**Exercise goal:** Count the lines of data below that include "readEquationTex". Provide only the number.

------ Extracted records

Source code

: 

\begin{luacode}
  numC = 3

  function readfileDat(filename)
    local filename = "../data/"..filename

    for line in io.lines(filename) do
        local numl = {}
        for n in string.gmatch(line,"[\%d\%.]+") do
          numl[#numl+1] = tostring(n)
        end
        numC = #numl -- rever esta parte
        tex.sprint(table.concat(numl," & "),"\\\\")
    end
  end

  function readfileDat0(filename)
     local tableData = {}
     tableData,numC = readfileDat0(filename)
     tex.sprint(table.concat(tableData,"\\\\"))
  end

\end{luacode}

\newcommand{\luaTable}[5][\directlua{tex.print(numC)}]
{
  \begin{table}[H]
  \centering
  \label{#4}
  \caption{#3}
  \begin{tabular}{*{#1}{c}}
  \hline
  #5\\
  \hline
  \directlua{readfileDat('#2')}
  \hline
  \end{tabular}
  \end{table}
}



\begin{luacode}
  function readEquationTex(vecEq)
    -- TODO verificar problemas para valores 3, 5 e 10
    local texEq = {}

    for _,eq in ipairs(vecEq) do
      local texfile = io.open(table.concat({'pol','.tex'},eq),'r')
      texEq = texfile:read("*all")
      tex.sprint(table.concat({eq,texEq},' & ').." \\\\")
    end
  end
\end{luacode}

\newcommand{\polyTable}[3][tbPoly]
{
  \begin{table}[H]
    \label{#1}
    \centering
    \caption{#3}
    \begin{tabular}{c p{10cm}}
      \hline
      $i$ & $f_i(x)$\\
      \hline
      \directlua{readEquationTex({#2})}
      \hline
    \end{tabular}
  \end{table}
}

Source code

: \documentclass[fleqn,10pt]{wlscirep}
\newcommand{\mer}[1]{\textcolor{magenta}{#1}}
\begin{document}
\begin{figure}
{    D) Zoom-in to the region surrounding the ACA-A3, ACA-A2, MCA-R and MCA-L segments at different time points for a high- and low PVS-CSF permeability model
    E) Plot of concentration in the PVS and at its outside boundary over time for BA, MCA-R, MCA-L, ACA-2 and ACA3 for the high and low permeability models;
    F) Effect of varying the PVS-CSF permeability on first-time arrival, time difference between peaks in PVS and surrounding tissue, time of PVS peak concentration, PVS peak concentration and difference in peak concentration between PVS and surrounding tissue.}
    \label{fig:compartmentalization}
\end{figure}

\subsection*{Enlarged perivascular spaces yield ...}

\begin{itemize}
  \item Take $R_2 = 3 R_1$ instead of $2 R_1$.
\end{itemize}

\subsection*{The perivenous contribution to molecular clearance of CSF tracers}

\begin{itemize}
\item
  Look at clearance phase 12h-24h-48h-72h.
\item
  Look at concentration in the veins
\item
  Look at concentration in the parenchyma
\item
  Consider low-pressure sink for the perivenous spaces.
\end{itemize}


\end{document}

------------

**Reply to the exercise:** 2